__EXERCISE AIM__
Gather all lines in the data that hold the string "consumer".

__DATA SECTION__
================================
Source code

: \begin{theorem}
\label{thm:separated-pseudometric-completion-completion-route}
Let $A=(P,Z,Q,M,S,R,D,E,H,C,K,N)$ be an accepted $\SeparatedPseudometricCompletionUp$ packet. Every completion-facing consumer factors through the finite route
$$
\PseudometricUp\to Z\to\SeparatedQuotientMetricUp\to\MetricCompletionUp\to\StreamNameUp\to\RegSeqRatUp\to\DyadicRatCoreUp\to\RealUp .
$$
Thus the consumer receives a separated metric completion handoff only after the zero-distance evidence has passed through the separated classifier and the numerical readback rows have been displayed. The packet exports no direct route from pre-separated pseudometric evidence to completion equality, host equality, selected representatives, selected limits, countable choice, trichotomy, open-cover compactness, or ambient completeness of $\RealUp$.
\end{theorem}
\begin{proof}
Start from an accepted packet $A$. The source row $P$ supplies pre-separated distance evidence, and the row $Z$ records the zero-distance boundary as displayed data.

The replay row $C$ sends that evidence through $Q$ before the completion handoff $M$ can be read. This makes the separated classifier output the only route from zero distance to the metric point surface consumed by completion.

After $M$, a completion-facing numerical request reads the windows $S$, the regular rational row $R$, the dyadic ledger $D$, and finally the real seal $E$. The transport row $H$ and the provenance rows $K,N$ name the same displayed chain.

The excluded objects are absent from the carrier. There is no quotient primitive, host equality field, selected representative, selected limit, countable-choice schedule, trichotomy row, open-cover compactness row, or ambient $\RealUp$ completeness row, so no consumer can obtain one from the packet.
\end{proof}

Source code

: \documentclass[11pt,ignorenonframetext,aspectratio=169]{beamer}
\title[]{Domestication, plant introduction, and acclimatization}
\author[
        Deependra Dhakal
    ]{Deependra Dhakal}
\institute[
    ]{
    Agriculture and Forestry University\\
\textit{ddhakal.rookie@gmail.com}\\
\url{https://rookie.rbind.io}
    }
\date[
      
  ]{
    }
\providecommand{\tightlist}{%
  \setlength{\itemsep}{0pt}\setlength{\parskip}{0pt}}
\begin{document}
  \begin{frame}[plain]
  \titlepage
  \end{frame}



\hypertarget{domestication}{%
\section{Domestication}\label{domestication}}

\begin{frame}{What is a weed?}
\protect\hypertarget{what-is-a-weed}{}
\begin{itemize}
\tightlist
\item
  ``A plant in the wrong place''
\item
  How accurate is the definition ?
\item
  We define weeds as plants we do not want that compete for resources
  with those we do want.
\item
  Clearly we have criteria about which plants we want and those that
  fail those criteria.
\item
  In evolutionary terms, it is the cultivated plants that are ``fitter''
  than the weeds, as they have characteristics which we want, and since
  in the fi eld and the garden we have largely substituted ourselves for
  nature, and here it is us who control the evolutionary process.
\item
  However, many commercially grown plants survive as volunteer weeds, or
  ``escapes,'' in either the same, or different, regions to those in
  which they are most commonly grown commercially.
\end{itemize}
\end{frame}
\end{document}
================================
__EXERCISE RESPONSE__
Let $A=(P,Z,Q,M,S,R,D,E,H,C,K,N)$ be an accepted $\SeparatedPseudometricCompletionUp$ packet. Every completion-facing consumer factors through the finite route
Thus the consumer receives a separated metric completion handoff only after the zero-distance evidence has passed through the separated classifier and the numerical readback rows have been displayed. The packet exports no direct route from pre-separated pseudometric evidence to completion equality, host equality, selected representatives, selected limits, countable choice, trichotomy, open-cover compactness, or ambient completeness of $\RealUp$.
The excluded objects are absent from the carrier. There is no quotient primitive, host equality field, selected representative, selected limit, countable-choice schedule, trichotomy row, open-cover compactness row, or ambient $\RealUp$ completeness row, so no consumer can obtain one from the packet.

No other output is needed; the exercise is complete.